C. Sullivan posted on Tuesday, September 04, 2007 - 12:33 pm
I'm working with a data set that has several measures representing different types of criminal offenses.
I'm trying to get a sense of underlying offense patterns using LCA, but have a lot of cases with no offenses at all. Is it possible to fix values in the MPlus input so that those cases are captured in a single class? This strikes me as similar to the setting of the "zero class" in the Kreuter and Muthen paper, but I'm having trouble operationalizing it in my LCA models.
Yes, you take the zero class approach. If you have categorical outcomes, you fix the thresholds to +15 for all items in the zero class.
C. Sullivan posted on Wednesday, September 05, 2007 - 1:52 pm
I used that approach and it appears that no cases are being placed in that class (based on the most likely class membership assignment). That seems counterintuitive since the 0 0 0 0 0 0 0 response pattern is so prevalent in the data.

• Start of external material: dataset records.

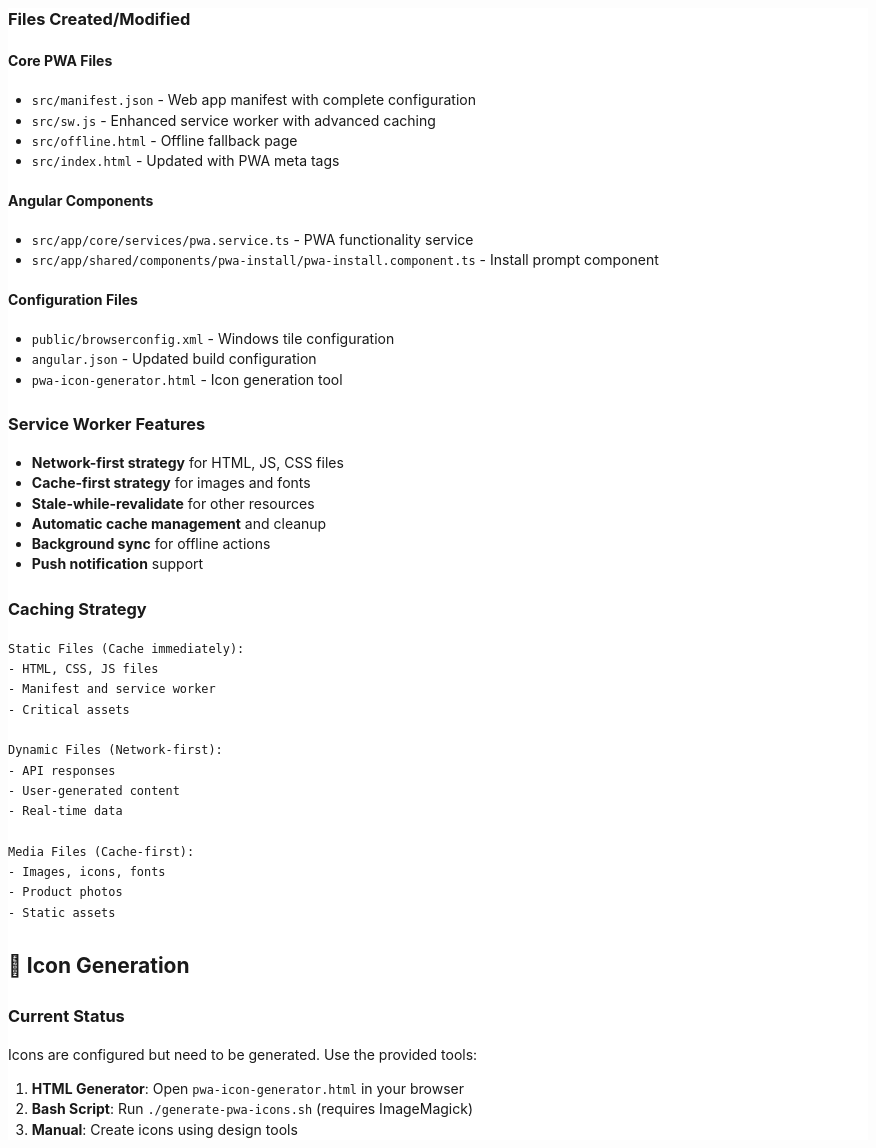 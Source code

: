 ### Files Created/Modified

#### Core PWA Files
- `src/manifest.json` - Web app manifest with complete configuration
- `src/sw.js` - Enhanced service worker with advanced caching
- `src/offline.html` - Offline fallback page
- `src/index.html` - Updated with PWA meta tags

#### Angular Components
- `src/app/core/services/pwa.service.ts` - PWA functionality service
- `src/app/shared/components/pwa-install/pwa-install.component.ts` - Install prompt component

#### Configuration Files
- `public/browserconfig.xml` - Windows tile configuration
- `angular.json` - Updated build configuration
- `pwa-icon-generator.html` - Icon generation tool

### Service Worker Features
- **Network-first strategy** for HTML, JS, CSS files
- **Cache-first strategy** for images and fonts
- **Stale-while-revalidate** for other resources
- **Automatic cache management** and cleanup
- **Background sync** for offline actions
- **Push notification** support

### Caching Strategy
```
Static Files (Cache immediately):
- HTML, CSS, JS files
- Manifest and service worker
- Critical assets

Dynamic Files (Network-first):
- API responses
- User-generated content
- Real-time data

Media Files (Cache-first):
- Images, icons, fonts
- Product photos
- Static assets
```

## 🎨 Icon Generation

### Current Status
Icons are configured but need to be generated. Use the provided tools:

1. **HTML Generator**: Open `pwa-icon-generator.html` in your browser
2. **Bash Script**: Run `./generate-pwa-icons.sh` (requires ImageMagick)
3. **Manual**: Create icons using design tools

Lucy Barnard posted on Wednesday, September 05, 2007 - 10:11 pm
Is there any recommendation when to use "zero classes"? I'm analyzing longitudinal cigarette smoking data of preadolescents and I'm already using two-part (mixture) modeling. 6% of my sample has structural zeros over time, but probably there are more "structurals" since some have many zeros and one or two missings over time. Is a "low" or "normative" class sufficient in this case? Can one compare the BIC between solutions with zero classes and without, just in order to decide on that issue, or is there an alternative? thank's in advance!

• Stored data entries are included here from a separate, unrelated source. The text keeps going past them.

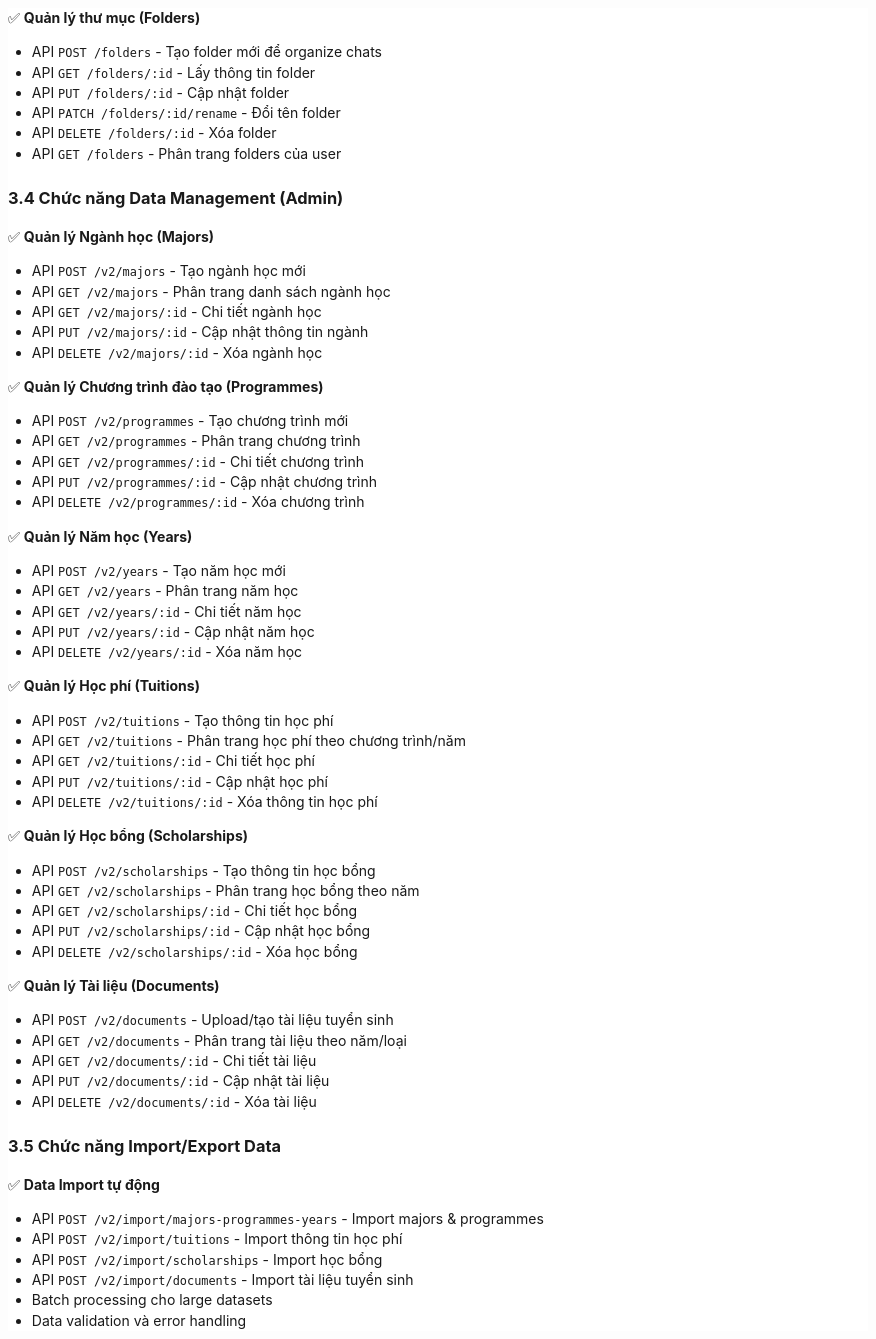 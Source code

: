 ✅ **Quản lý thư mục (Folders)**
- API `POST /folders` - Tạo folder mới để organize chats
- API `GET /folders/:id` - Lấy thông tin folder
- API `PUT /folders/:id` - Cập nhật folder
- API `PATCH /folders/:id/rename` - Đổi tên folder
- API `DELETE /folders/:id` - Xóa folder
- API `GET /folders` - Phân trang folders của user

### 3.4 Chức năng Data Management (Admin)
✅ **Quản lý Ngành học (Majors)**
- API `POST /v2/majors` - Tạo ngành học mới
- API `GET /v2/majors` - Phân trang danh sách ngành học
- API `GET /v2/majors/:id` - Chi tiết ngành học
- API `PUT /v2/majors/:id` - Cập nhật thông tin ngành
- API `DELETE /v2/majors/:id` - Xóa ngành học

✅ **Quản lý Chương trình đào tạo (Programmes)**
- API `POST /v2/programmes` - Tạo chương trình mới
- API `GET /v2/programmes` - Phân trang chương trình
- API `GET /v2/programmes/:id` - Chi tiết chương trình
- API `PUT /v2/programmes/:id` - Cập nhật chương trình
- API `DELETE /v2/programmes/:id` - Xóa chương trình

✅ **Quản lý Năm học (Years)**
- API `POST /v2/years` - Tạo năm học mới
- API `GET /v2/years` - Phân trang năm học
- API `GET /v2/years/:id` - Chi tiết năm học
- API `PUT /v2/years/:id` - Cập nhật năm học
- API `DELETE /v2/years/:id` - Xóa năm học

✅ **Quản lý Học phí (Tuitions)**
- API `POST /v2/tuitions` - Tạo thông tin học phí
- API `GET /v2/tuitions` - Phân trang học phí theo chương trình/năm
- API `GET /v2/tuitions/:id` - Chi tiết học phí
- API `PUT /v2/tuitions/:id` - Cập nhật học phí
- API `DELETE /v2/tuitions/:id` - Xóa thông tin học phí

✅ **Quản lý Học bổng (Scholarships)**
- API `POST /v2/scholarships` - Tạo thông tin học bổng
- API `GET /v2/scholarships` - Phân trang học bổng theo năm
- API `GET /v2/scholarships/:id` - Chi tiết học bổng
- API `PUT /v2/scholarships/:id` - Cập nhật học bổng
- API `DELETE /v2/scholarships/:id` - Xóa học bổng

✅ **Quản lý Tài liệu (Documents)**
- API `POST /v2/documents` - Upload/tạo tài liệu tuyển sinh
- API `GET /v2/documents` - Phân trang tài liệu theo năm/loại
- API `GET /v2/documents/:id` - Chi tiết tài liệu
- API `PUT /v2/documents/:id` - Cập nhật tài liệu
- API `DELETE /v2/documents/:id` - Xóa tài liệu

### 3.5 Chức năng Import/Export Data
✅ **Data Import tự động**
- API `POST /v2/import/majors-programmes-years` - Import majors & programmes
- API `POST /v2/import/tuitions` - Import thông tin học phí
- API `POST /v2/import/scholarships` - Import học bổng
- API `POST /v2/import/documents` - Import tài liệu tuyển sinh
- Batch processing cho large datasets
- Data validation và error handling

It's a good question. We debated this issue in our two Kreuter-Muthen papers on crime curves (see Mplus web site under Growth Mixture Modeling). One could argue that a zero class is substantively warranted and may have its own relationship to covariates. One the other hand, in practice it seems that the zero class is often indistinguishable from a very low class. BIC seems like a reasonable gauge here.
Rosie Green posted on Tuesday, February 15, 2011 - 9:34 am
I am having a similar problem to that posted by C Sullivan above. When I try to create a 0 class by fixing all thresholds to +15 no cases are placed in that class based on most likely class membership assignment.
I have found in some applications a fairly prevalent class with very few items endorsed. The items endorsed are commonly endorsed, representing for instance mild forms of misbehavior. So in your case, this "almost zero" class may absorbe the subjects who have all zeros. This then indicates that the all zero subjects are no different from the almost all zero subjects.
Rosie Green posted on Wednesday, February 16, 2011 - 1:27 am
Thanks, this does indeed seem to be the problem in my data.
Rosie Green posted on Wednesday, February 16, 2011 - 9:58 am
Having looked into this slightly further, it appears that ideally we do want to separate our all zero subjects from our almost-all zero subjects if possible.
This is because all the forms of disadvantage identified in our variables are relatively severe and none are particularly commonly endorsed. However, the solution with one class constrained to zero is still creating one (very small) zero class and another (much larger) almost-zero class, which is making interpretation of our models difficult.
Could you advise on any possible solutions to this problem?
Perhaps your model does not fit the data well. If your variables are categorical you can look at the bivariate tables of Tech10. You can also try a slightly different model, namely a factor mixture model. There are several papers on our web site using this type of model. See for instance,
Muthén, B. (2008). Latent variable hybrids: Overview of old and new models. In Hancock, G. R., & Samuelsen, K. M. (Eds.), Advances in latent variable mixture models, pp. 1-24. Charlotte, NC: Information Age Publishing, Inc.